We at the table looked at each other confused. These were 3 people who had been witness to our crammed tables before. They’d witnessed when we’d fit a record 27 people at a table. What did they mean there was no room?

“More people are coming… there’s not enough room.” One of the girls said. “We’ll start another table.” As the 3 of them walked off, we sat and looked at the table – half empty where we’d cleared our stuff to make room.

Another Catholic friend came up and paused. Seeing the 2 tables, he looked from one to the other and back. “What’s going on?” He asked.

We explained to him what had happened and asked him to join our table. The other table called out “We moved over here to make room for you! Sit down!” And he sat with them.
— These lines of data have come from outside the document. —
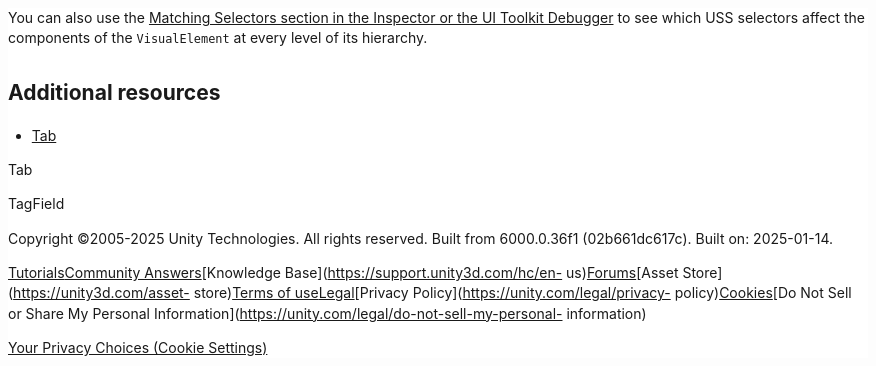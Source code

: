 You can also use the [Matching Selectors section in the Inspector or the UI
Toolkit Debugger](UIB-testing-ui.html#matching-selectors) to see which USS
selectors affect the components of the `VisualElement` at every level of its
hierarchy.

## Additional resources

  * [Tab](UIE-uxml-element-Tab.html)

[](UIE-uxml-element-Tab.html)

Tab

[](UIE-uxml-element-TagField.html)

TagField

Copyright ©2005-2025 Unity Technologies. All rights reserved. Built from
6000.0.36f1 (02b661dc617c). Built on: 2025-01-14.

[Tutorials](https://learn.unity.com/)[Community
Answers](https://answers.unity3d.com)[Knowledge
Base](https://support.unity3d.com/hc/en-
us)[Forums](https://forum.unity3d.com)[Asset Store](https://unity3d.com/asset-
store)[Terms of
use](https://docs.unity3d.com/Manual/TermsOfUse.html)[Legal](https://unity.com/legal)[Privacy
Policy](https://unity.com/legal/privacy-
policy)[Cookies](https://unity.com/legal/cookie-policy)[Do Not Sell or Share
My Personal Information](https://unity.com/legal/do-not-sell-my-personal-
information)

[Your Privacy Choices (Cookie Settings)](javascript:void\(0\);)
We jokingly began to yell insults at each other – the tables teasing each other over the lack of unity. As people arrived from mass, they joined a table, making excuses like “I like change!” when they sat with the “new” table, or “founding church is the truth!” and sitting with us. As much as it was playful, there was a part of me that was truly hurt. Why didn’t they want to sit with us? We’d made room, we wanted them to sit with us, what had changed?
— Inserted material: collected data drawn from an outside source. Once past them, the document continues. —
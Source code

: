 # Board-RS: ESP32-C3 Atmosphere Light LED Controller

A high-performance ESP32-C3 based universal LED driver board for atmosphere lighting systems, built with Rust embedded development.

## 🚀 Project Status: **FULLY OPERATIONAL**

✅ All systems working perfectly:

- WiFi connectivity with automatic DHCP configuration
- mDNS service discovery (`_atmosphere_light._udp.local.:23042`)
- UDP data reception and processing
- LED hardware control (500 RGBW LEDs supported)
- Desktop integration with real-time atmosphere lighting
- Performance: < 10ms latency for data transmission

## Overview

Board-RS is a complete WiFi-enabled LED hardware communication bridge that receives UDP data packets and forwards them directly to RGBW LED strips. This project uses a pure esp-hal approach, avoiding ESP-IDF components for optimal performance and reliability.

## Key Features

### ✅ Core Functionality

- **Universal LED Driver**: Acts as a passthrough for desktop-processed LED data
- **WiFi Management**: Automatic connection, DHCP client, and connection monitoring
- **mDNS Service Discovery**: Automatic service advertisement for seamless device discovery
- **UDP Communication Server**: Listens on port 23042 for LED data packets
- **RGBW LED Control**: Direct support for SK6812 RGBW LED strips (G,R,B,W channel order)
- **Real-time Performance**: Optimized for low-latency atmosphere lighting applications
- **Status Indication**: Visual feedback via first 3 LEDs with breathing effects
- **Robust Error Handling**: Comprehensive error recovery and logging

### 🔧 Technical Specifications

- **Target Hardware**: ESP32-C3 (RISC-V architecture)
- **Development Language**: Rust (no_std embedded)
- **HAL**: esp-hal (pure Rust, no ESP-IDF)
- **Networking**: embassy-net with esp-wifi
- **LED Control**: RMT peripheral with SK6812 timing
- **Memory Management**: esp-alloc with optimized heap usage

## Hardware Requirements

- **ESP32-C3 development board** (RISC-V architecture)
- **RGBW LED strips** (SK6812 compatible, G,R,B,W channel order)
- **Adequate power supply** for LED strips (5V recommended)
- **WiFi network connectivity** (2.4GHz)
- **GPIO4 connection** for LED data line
The final teaser insult came from our table. “Lutherans!” someone called over. A table of Lutherans glowered at us, and then everything became quiet. We ate the rest of our meal, squished onto one side of the table, with a huge empty space staring at us from the other side of the table. It cried out to be filled, and part of me felt even more betrayed…what did they mean there was no room? Look at all the room right in front of us.

Then I realized something. The final call of “Lutherans!” fit perfectly. (And it’s not because we hate Lutherans!) It’s because I suddenly understood how it is the Church must see our separated protestant brethren. The same way that I longed for them to join us, and felt hurt when they refused, is the way the Church longs for her lost children to come back. Furthermore, I thought, maybe they really don’t think there’s enough room. If that’s the case, then it’s even sadder. Because we made room for them, and there was plenty of it, but they couldn’t see that everyone could fit.
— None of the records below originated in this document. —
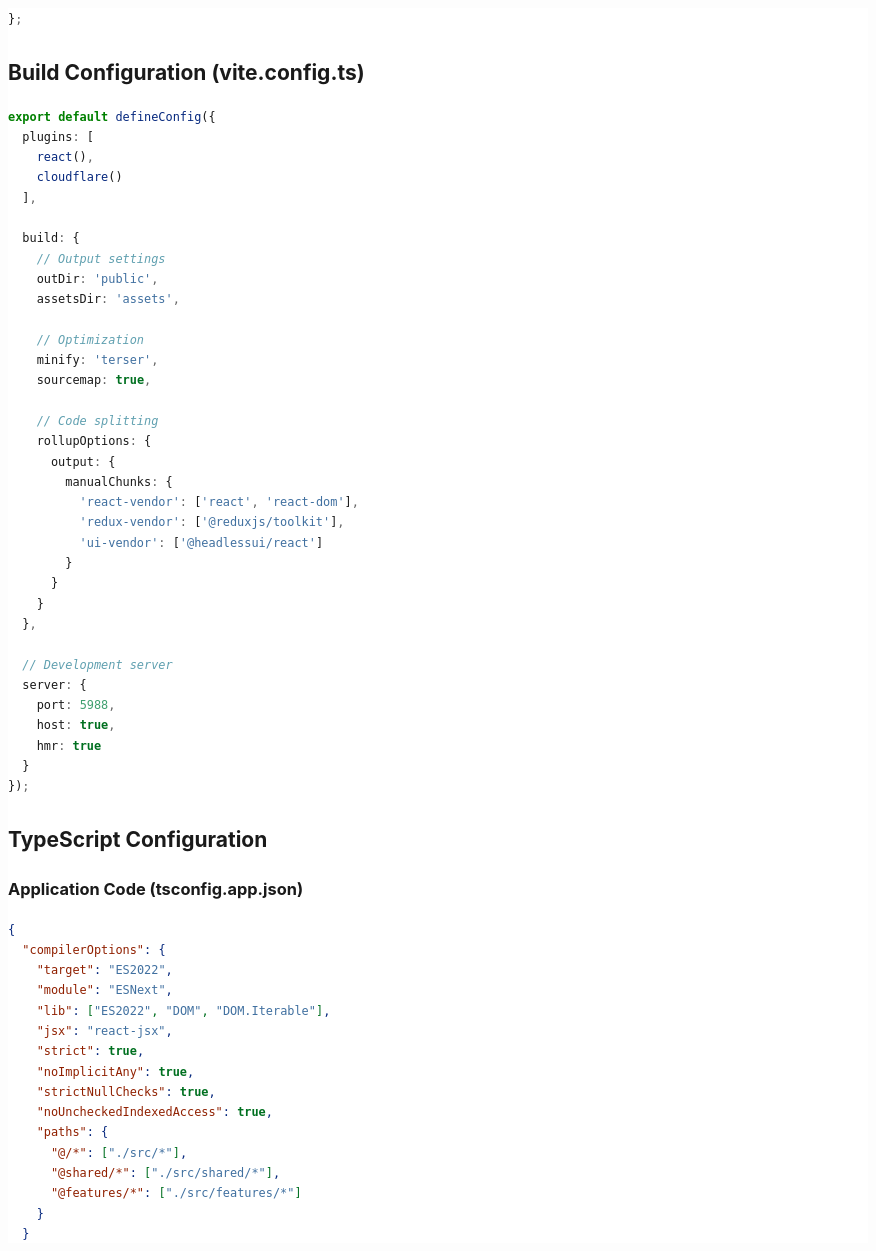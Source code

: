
 ```typescript
};
```

## Build Configuration (vite.config.ts)

```typescript
export default defineConfig({
  plugins: [
    react(),
    cloudflare()
  ],
  
  build: {
    // Output settings
    outDir: 'public',
    assetsDir: 'assets',
    
    // Optimization
    minify: 'terser',
    sourcemap: true,
    
    // Code splitting
    rollupOptions: {
      output: {
        manualChunks: {
          'react-vendor': ['react', 'react-dom'],
          'redux-vendor': ['@reduxjs/toolkit'],
          'ui-vendor': ['@headlessui/react']
        }
      }
    }
  },
  
  // Development server
  server: {
    port: 5988,
    host: true,
    hmr: true
  }
});
```

## TypeScript Configuration

### Application Code (tsconfig.app.json)

```json
{
  "compilerOptions": {
    "target": "ES2022",
    "module": "ESNext",
    "lib": ["ES2022", "DOM", "DOM.Iterable"],
    "jsx": "react-jsx",
    "strict": true,
    "noImplicitAny": true,
    "strictNullChecks": true,
    "noUncheckedIndexedAccess": true,
    "paths": {
      "@/*": ["./src/*"],
      "@shared/*": ["./src/shared/*"],
      "@features/*": ["./src/features/*"]
    }
  }
```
So too, it made me aware of how sad the disunity within Christianity is. It’s even sadder because Protestants don’t think there’s room for them in the Church. I don’t mean that as in they don’t feel welcome, though that may sometimes be the case. I mean that in the sense of they don’t see where their beliefs truly fit in the Catholic Church. They don’t see where the love and the truth they seek is calling out to them “Come! Join us!” because they’re sitting somewhere else.

What’s more, I thought, it becomes yet sadder when our separated brethren see the Church and decide that it’s no place for them. Because the fact is that the Church does want them, and when they sit at another table, there is a large, gaping, glaring hole in the Church. Our table felt empty, and conversation hurt because our friends weren’t there. So the same, I realized, is true with the Church. There is a hole that longs to be filled, needs to be filled, because the Church hurts when it’s empty.

So I began that night to pray for unity within the Church. I remain hopeful that I may come to see a re-union of Christianity in my lifetime, and I hope that others may come to see that there is room – there will always be room – at the Table of our Lord’s Supper.

Emma King

Emma King

Emma graduated cum laude from Hillsdale College in May, 2013 with a BA in Philosophy. She is happily married to a wonderful man and lives in Michigan.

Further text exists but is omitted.